The 120-MW master-planned campus will leverage 100 percent liquid-cooled, technology agnostic information technology equipment (ITE); will be renewably powered; and will eliminate industrial water consumption and the use of refrigerant.
“Designing and building the data center of the future to overcome climate change and environmental obstacles — while creating agile infrastructure to handle future challenges — requires technology like we've never seen as well as the support of a progressive, knowledgeable team,” said Trenton Thornock, Wyoming Hyperscale White Box Founder and Managing Member. “With our forward-thinking partners, we are setting the new standard for mission-critical facilities with this sustainable data center ecosystem.”

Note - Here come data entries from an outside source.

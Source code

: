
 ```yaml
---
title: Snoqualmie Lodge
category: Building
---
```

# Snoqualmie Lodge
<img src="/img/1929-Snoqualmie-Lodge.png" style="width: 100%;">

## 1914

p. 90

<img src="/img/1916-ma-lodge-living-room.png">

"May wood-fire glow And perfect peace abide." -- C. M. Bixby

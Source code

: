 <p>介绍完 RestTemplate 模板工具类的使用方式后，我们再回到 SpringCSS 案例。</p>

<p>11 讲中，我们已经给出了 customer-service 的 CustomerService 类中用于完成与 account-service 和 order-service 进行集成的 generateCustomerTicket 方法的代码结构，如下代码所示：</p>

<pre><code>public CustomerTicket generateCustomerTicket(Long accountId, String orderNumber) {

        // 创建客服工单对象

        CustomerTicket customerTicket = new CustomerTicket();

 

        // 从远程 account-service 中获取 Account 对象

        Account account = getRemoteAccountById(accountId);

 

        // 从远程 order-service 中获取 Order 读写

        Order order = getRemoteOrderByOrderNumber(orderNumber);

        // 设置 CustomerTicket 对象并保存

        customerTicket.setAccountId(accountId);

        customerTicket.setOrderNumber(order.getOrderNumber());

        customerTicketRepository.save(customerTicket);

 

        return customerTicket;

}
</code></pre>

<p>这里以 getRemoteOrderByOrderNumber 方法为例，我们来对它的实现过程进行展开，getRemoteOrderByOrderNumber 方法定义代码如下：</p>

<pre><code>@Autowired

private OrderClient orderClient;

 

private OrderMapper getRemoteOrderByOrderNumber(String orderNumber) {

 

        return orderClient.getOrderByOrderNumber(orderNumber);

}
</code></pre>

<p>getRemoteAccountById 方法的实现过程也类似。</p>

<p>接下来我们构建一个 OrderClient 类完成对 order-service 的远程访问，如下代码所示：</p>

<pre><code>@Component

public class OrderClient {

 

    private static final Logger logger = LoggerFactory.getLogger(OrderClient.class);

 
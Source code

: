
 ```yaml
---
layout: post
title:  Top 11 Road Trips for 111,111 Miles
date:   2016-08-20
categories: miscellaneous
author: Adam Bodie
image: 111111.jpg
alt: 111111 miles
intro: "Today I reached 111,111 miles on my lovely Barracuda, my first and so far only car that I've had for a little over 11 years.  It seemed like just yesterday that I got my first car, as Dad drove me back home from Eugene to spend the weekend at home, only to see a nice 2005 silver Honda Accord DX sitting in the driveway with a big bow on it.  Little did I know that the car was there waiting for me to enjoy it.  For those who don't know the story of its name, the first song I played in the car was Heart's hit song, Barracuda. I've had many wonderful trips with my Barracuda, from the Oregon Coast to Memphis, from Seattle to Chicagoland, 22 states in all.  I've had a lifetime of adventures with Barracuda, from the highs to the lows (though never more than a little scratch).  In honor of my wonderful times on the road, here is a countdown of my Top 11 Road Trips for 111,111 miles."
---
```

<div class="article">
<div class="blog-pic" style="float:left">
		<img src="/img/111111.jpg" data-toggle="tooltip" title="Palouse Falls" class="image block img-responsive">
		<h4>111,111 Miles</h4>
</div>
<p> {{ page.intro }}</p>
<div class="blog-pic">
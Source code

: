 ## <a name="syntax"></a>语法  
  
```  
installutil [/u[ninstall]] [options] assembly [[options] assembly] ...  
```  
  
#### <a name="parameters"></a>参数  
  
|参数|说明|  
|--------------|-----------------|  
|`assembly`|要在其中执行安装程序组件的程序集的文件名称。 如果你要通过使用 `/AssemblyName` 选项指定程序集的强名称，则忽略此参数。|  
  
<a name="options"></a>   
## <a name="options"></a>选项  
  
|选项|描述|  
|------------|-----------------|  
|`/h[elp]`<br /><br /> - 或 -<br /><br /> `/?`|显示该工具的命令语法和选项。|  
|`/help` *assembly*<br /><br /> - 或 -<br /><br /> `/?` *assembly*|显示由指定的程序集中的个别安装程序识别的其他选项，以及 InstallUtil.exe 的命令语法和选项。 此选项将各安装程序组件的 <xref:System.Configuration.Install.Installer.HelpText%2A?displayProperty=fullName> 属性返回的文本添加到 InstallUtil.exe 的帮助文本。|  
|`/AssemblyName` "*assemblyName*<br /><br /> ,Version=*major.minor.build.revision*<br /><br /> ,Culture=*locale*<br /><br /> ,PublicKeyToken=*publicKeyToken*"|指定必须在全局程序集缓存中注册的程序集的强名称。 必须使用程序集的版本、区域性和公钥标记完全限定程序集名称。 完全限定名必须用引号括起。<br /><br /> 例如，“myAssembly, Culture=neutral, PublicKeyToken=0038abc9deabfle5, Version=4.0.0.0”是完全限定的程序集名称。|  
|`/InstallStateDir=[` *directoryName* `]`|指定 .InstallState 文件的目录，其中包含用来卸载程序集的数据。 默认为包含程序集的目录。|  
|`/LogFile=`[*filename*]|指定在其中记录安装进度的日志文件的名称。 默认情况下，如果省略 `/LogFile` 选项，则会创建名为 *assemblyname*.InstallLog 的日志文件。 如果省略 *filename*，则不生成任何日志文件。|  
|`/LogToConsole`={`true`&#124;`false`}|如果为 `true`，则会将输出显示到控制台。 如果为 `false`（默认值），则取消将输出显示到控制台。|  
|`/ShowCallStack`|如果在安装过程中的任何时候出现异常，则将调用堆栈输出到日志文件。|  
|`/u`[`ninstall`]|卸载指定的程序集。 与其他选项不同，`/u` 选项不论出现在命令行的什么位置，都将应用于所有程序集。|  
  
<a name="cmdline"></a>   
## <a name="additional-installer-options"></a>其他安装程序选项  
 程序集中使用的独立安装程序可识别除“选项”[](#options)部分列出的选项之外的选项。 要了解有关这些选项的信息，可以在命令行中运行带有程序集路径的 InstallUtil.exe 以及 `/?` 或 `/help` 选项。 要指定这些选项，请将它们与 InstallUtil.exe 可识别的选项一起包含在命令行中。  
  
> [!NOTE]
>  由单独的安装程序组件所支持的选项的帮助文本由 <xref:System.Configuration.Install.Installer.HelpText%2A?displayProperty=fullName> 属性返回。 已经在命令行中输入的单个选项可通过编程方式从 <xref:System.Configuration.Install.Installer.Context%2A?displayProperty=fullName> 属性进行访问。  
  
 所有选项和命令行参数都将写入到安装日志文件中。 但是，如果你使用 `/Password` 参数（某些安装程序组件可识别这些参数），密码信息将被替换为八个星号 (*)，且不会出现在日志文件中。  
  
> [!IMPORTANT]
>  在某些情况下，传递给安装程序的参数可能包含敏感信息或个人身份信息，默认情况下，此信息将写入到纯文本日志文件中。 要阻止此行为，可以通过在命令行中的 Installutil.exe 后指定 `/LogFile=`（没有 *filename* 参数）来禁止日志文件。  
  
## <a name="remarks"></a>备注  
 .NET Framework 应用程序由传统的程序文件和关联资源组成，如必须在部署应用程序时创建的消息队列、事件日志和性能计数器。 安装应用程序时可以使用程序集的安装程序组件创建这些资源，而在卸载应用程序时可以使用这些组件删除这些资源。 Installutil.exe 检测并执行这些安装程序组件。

The full-service project team includes:
- FFKR Architects, executive architect
- Gensler, mission critical architect
- J.M. Gross Engineering, MEP engineer - liquid cooling
- Burns & McDonnell, MEP engineer - hyperscale
- Egg Geo, geothermal engineer
- BCER, telecommunications and security engineer
- Forell Elsesser, structural engineer
- CobbFendley, civil engineer
- Layton Construction, general contractor
The 30-MW first phase of the project is currently under construction and expected to begin commissioning in 2023.
- Through its use of liquid immersion cooling, the development will be 50 percent more power efficient and deliver energy cost savings of up to 95 percent compared to a traditional air-cooled data center.
- As an additional sustainability measure, the campus will be one of the first in the world to use nickel-zinc batteries as its sole source of backup energy storage.
- The project team is strategically designing the facility to achieve LEED v4.1 BD+C Gold certification.
- The project’s market-leading density-per-construction acre will result in one of the lowest development costs per acre for a U.S.-based hyperscale data center campus.
- This efficiency is made possible by 10-MW vaults consuming less than 15,500 square feet of space each.
- With 80-kW average rack density at scale and 100+kW/rack high-density compute capacity at scale, Aspen Mountain will be one of the most space-efficient data centers in the world.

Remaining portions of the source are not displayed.